Work required
Please show every line in the entries below that includes the word "License".

##### Exercise materials

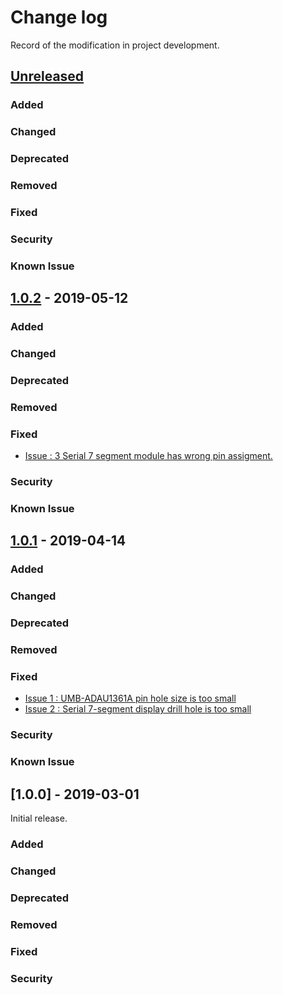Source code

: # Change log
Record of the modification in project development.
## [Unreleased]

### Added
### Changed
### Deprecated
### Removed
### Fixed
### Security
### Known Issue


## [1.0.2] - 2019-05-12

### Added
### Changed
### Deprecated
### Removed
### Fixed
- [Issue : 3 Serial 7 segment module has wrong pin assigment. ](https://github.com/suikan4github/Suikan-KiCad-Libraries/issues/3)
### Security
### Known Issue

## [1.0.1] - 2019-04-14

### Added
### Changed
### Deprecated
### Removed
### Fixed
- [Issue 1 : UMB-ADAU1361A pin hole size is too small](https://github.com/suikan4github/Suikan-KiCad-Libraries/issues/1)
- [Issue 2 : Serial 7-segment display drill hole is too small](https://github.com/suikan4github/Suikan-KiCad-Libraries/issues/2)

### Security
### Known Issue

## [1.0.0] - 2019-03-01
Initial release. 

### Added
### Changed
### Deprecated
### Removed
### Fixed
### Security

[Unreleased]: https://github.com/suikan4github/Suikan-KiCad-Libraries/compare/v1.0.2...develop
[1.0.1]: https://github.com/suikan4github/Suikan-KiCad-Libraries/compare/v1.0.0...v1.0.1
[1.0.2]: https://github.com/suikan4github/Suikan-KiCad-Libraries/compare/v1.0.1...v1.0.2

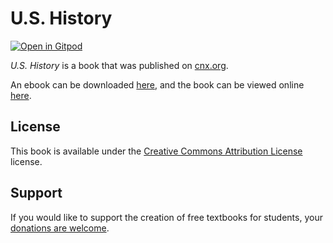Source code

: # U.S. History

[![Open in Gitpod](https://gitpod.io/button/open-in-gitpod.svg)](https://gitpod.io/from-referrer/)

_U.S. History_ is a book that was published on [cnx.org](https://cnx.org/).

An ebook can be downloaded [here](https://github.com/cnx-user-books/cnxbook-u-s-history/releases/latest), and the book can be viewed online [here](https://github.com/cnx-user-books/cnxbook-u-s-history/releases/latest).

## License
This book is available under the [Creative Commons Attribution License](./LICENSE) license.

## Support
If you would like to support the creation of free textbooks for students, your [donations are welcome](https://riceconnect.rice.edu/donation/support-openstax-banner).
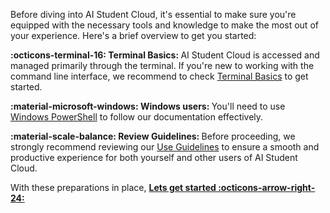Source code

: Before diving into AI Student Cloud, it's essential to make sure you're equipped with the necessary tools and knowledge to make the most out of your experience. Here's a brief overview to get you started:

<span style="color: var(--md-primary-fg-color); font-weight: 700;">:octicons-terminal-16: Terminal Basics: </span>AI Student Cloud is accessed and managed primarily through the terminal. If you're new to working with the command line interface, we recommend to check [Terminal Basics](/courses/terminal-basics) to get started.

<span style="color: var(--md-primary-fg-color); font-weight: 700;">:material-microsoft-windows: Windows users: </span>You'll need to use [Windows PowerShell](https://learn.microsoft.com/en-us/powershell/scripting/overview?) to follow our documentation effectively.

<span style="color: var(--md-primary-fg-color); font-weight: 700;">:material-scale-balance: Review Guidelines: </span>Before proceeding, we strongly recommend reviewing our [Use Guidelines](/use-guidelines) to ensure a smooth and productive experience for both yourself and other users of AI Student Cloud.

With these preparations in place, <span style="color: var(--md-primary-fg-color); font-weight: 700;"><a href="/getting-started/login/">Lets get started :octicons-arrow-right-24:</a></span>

##########
##### Exercise materials

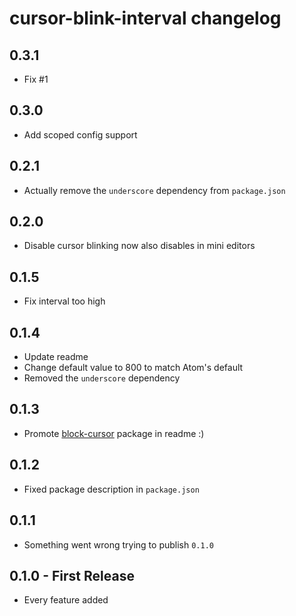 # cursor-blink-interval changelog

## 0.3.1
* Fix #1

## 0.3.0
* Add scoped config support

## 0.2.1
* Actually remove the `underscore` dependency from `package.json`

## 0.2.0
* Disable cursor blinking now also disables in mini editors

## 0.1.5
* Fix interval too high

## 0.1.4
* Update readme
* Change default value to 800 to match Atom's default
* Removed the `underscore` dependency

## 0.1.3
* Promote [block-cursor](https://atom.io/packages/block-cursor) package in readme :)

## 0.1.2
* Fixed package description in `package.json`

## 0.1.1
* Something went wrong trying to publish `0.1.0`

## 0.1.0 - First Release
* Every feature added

##########

Your solution
## License
This book is available under the [Creative Commons Attribution License](./LICENSE) license.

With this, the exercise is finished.